# Plastisol transfers on Stadium Chairs



## Bryan Ultduct (May 10, 2011)

Who's using Plastisol Transfers on Stadium Chairs? I tried a transfer (350 for 5 seconds) and it seemed to work ok (been two weeks and 5 hrs at ball games) with only one issue. Little press mark around where the pillow was which isn't the issue but the backs are actually two layers sown together and when pressing the inside of the two layers stuck, they got some sort of film between them that stuck. I don't think this would be a issue but something that would be nice to address.

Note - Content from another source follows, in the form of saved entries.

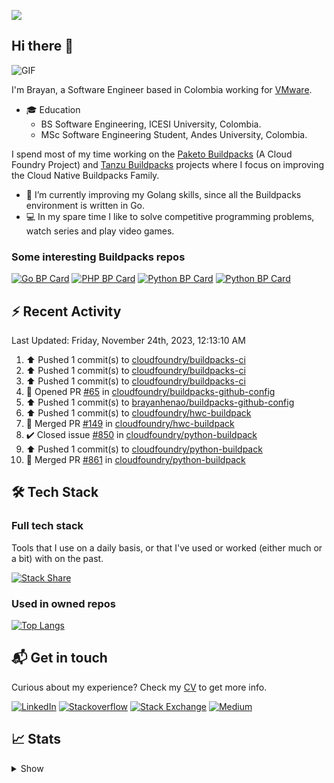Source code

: ![](https://komarev.com/ghpvc/?username=brayanhenao&color=red&base=1574)

## Hi there 👋

<img alt="GIF" src="https://i.pinimg.com/originals/e4/26/70/e426702edf874b181aced1e2fa5c6cde.gif" />  


I'm Brayan, a Software Engineer based in Colombia working for [VMware](https://www.vmware.com/).

- 🎓 Education
  - BS Software Engineering, ICESI University, Colombia.
  - MSc Software Engineering Student, Andes University, Colombia.

I spend most of my time working on the [Paketo Buildpacks](https://paketo.io/) (A Cloud Foundry Project)
and [Tanzu Buildpacks](https://tanzu.vmware.com/components/buildpacks) projects where I focus on improving the Cloud
Native Buildpacks Family.

- 🌱 I’m currently improving my Golang skills, since all the Buildpacks environment is written in Go.
- 💻 In my spare time I like to solve competitive programming problems, watch series and play video games.

### Some interesting Buildpacks repos

[![Go BP Card](https://github-readme-stats.vercel.app/api/pin/?username=paketo-buildpacks&repo=go&show_owner=true)](https://github.com/paketo-buildpacks/go)
[![PHP BP Card](https://github-readme-stats.vercel.app/api/pin/?username=paketo-buildpacks&repo=php&show_owner=true)](https://github.com/paketo-buildpacks/php)
[![Python BP Card](https://github-readme-stats.vercel.app/api/pin/?username=cloudfoundry&repo=python-buildpack&show_owner=true)](https://github.com/cloudfoundry/python-buildpack)
[![Python BP Card](https://github-readme-stats.vercel.app/api/pin/?username=cloudfoundry&repo=nodejs-buildpack&show_owner=true)](https://github.com/cloudfoundry/nodejs-buildpack)

## ⚡️ Recent Activity

<!--RECENT_ACTIVITY:last_update-->
Last Updated: Friday, November 24th, 2023, 12:13:10 AM
<!--RECENT_ACTIVITY:last_update_end-->

<!--RECENT_ACTIVITY:start-->
1. ⬆️ Pushed 1 commit(s) to [cloudfoundry/buildpacks-ci](https://github.com/cloudfoundry/buildpacks-ci)<br>
2. ⬆️ Pushed 1 commit(s) to [cloudfoundry/buildpacks-ci](https://github.com/cloudfoundry/buildpacks-ci)<br>
3. ⬆️ Pushed 1 commit(s) to [cloudfoundry/buildpacks-ci](https://github.com/cloudfoundry/buildpacks-ci)<br>
4. 💪 Opened PR [#65](https://github.com/cloudfoundry/buildpacks-github-config/pull/65) in [cloudfoundry/buildpacks-github-config](https://github.com/cloudfoundry/buildpacks-github-config)<br>
5. ⬆️ Pushed 1 commit(s) to [brayanhenao/buildpacks-github-config](https://github.com/brayanhenao/buildpacks-github-config)<br>
6. ⬆️ Pushed 1 commit(s) to [cloudfoundry/hwc-buildpack](https://github.com/cloudfoundry/hwc-buildpack)<br>
7. 🎉 Merged PR [#149](https://github.com/cloudfoundry/hwc-buildpack/pull/149) in [cloudfoundry/hwc-buildpack](https://github.com/cloudfoundry/hwc-buildpack)<br>
8. ✔️ Closed issue [#850](https://github.com/cloudfoundry/python-buildpack/issues/850) in [cloudfoundry/python-buildpack](https://github.com/cloudfoundry/python-buildpack)<br>
9. ⬆️ Pushed 1 commit(s) to [cloudfoundry/python-buildpack](https://github.com/cloudfoundry/python-buildpack)<br>
10. 🎉 Merged PR [#861](https://github.com/cloudfoundry/python-buildpack/pull/861) in [cloudfoundry/python-buildpack](https://github.com/cloudfoundry/python-buildpack)<br>
<!--RECENT_ACTIVITY:end-->

## 🛠 Tech Stack

### Full tech stack

Tools that I use on a daily basis, or that I've used or worked (either much or a bit) with on the past.

[![Stack Share](https://img.shields.io/badge/Stack%20Share-0690FA.svg?&style=for-the-badge&logo=stackshare&logoColor=white)](https://stackshare.io/bhenao6/mystack)

### Used in owned repos

[![Top Langs](https://github-readme-stats.vercel.app/api/top-langs/?username=brayanhenao&layout=compact&langs_count=10)](https://github.com/anuraghazra/github-readme-stats)

## 📬 Get in touch

Curious about my experience? Check my [CV](resources/Brayan%20Henao%20CV.pdf) to get more info.

[![LinkedIn](https://img.shields.io/badge/linkedin-%230077B5.svg?&style=for-the-badge&logo=linkedin&logoColor=white)](https://www.linkedin.com/in/bhenao6/)
[![Stackoverflow](https://img.shields.io/badge/-F58025.svg?&style=for-the-badge&logo=stackoverflow&logoColor=white)](https://stackoverflow.com/users/5371842/brayan-henao)
[![Stack Exchange](https://img.shields.io/badge/-1E5397.svg?&style=for-the-badge&logo=stackexchange)](https://stackexchange.com/users/7008058/brayan-henao)
[![Medium](https://img.shields.io/badge/medium-%2312100E.svg?&style=for-the-badge&logo=medium&logoColor=white)](https://medium.com/@bhenao6)

## 📈 Stats

<details>
  <summary>Show</summary>

[![Brayan's github stats](https://github-readme-stats.vercel.app/api?username=brayanhenao&count_private=true&show_icons=true&theme=vue-dark)](https://github.com/anuraghazra/github-readme-stats)

<!--START_SECTION:waka-->
![Code Time](http://img.shields.io/badge/Code%20Time-413%20hrs%2055%20mins-blue)

![Lines of code](https://img.shields.io/badge/From%20Hello%20World%20I%27ve%20Written-350%20Thousand%20lines%20of%20code-blue)

**🐱 My GitHub Data** 

> 🏆 19 Contributions in the Year 2023
 > 
> 📦 356.5 kB Used in GitHub's Storage 
 > 
> 💼 Opted to Hire
 > 
> 📜 71 Public Repositories 
 > 
> 🔑 20 Private Repositories  
 > 
**I Mostly Code in Java** 

```text
Java                     14 repos            ██████░░░░░░░░░░░░░░░░░░░   25.93% 
Go                       10 repos            ████░░░░░░░░░░░░░░░░░░░░░   18.52% 
JavaScript               8 repos             ███░░░░░░░░░░░░░░░░░░░░░░   14.81% 
TypeScript               7 repos             ███░░░░░░░░░░░░░░░░░░░░░░   12.96% 
HTML                     5 repos             ██░░░░░░░░░░░░░░░░░░░░░░░   9.26%

```



 Last Updated on 03/01/2023 02:11:29 UTC
<!--END_SECTION:waka-->
</details>
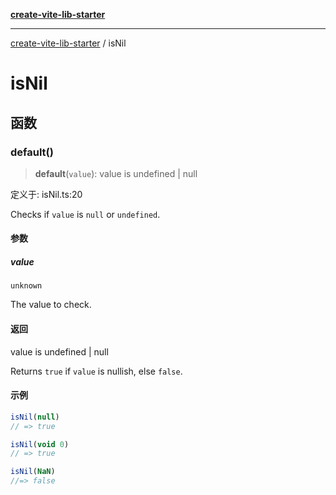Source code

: [**create-vite-lib-starter**](entry.md)

***

[create-vite-lib-starter](entry.md) / isNil

# isNil

## 函数

### default()

> **default**(`value`): value is undefined \| null

定义于: isNil.ts:20

Checks if `value` is `null` or `undefined`.

#### 参数

##### value

`unknown`

The value to check.

#### 返回

value is undefined \| null

Returns `true` if `value` is nullish, else `false`.

#### 示例

```ts
isNil(null)
// => true

isNil(void 0)
// => true

isNil(NaN)
//=> false
```
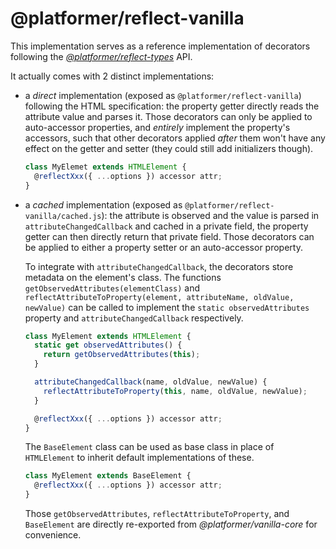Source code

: # @platformer/reflect-vanilla

This implementation serves as a reference implementation of decorators following the [_@platformer/reflect-types_](../types/README.md) API.

It actually comes with 2 distinct implementations:

- a _direct_ implementation (exposed as `@platformer/reflect-vanilla`) following the HTML specification:
  the property getter directly reads the attribute value and parses it.
  Those decorators can only be applied to auto-accessor properties, and _entirely_ implement the property's accessors, such that other decorators applied _after_ them won't have any effect on the getter and setter (they could still add initializers though).

  ```js
  class MyElemet extends HTMLElement {
    @reflectXxx({ ...options }) accessor attr;
  }
  ```

- a _cached_ implementation (exposed as `@platformer/reflect-vanilla/cached.js`):
  the attribute is observed and the value is parsed in `attributeChangedCallback` and cached in a private field,
  the property getter can then directly return that private field.
  Those decorators can be applied to either a property setter or an auto-accessor property.

  To integrate with `attributeChangedCallback`, the decorators store metadata on the element's class.
  The functions `getObservedAttributes(elementClass)` and `reflectAttributeToProperty(element, attributeName, oldValue, newValue)`
  can be called to implement the `static observedAttributes` property and `attributeChangedCallback` respectively.

  ```js
  class MyElement extends HTMLElement {
    static get observedAttributes() {
      return getObservedAttributes(this);
    }

    attributeChangedCallback(name, oldValue, newValue) {
      reflectAttributeToProperty(this, name, oldValue, newValue);
    }

    @reflectXxx({ ...options }) accessor attr;
  }
  ```

  The `BaseElement` class can be used as base class in place of `HTMLElement` to inherit default implementations of these.

  ```js
  class MyElement extends BaseElement {
    @reflectXxx({ ...options }) accessor attr;
  }
  ```

  Those `getObservedAttributes`, `reflectAttributeToProperty`, and `BaseElement` are directly re-exported from _@platformer/vanilla-core_ for convenience.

Don't have another to sample with at the moment but I didn't try to slip a used transfer sheet between the layers so see what then happens, anyone got any experience with this? To me paper sticking between the back's layers might be worst than the back sticking together now? Thanks for your reply, especially if you've been there/done that!
-Bryan-


----------



## binki (Jul 16, 2006)

You should be able to pull them apart. If not use at flown sheet in there


----------



## Bryan Ultduct (May 10, 2011)

I pulled and couldn't get the two sides apart w/o tearing the inside coating, not a big deal it's my chair. I pressed another but this time put some old transfer sheet inside/between the layers, did my press, the pulled the sheets out w/o issue. Thanks again binki for your reply!


----------